Go through the entries and tally the lines containing the word "burning". Only the total is wanted.

Records from a data collection:
"""

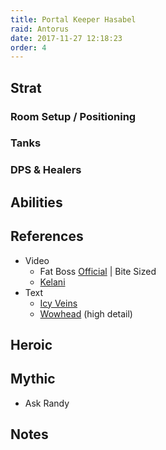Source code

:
 ```yaml
---
title: Portal Keeper Hasabel
raid: Antorus
date: 2017-11-27 12:18:23
order: 4
---
```


## Strat
### Room Setup / Positioning


### Tanks

### DPS & Healers

## Abilities
    
## References

- Video
  - Fat Boss [Official](https://youtu.be/46EtWhm5JPc) | Bite Sized
  - [Kelani](https://youtu.be/YhEQmV6OHoU)
- Text
  - [Icy Veins](https://www.icy-veins.com/wow/portal-keeper-hasabel-guide-for-antorus-the-burning-throne)
  - [Wowhead](http://www.wowhead.com/portal-keeper-hasabel-antorus-the-burning-throne-strategy-guide) (high detail)


## Heroic

## Mythic
- Ask Randy

## Notes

"""

Solution to the exercise :: 2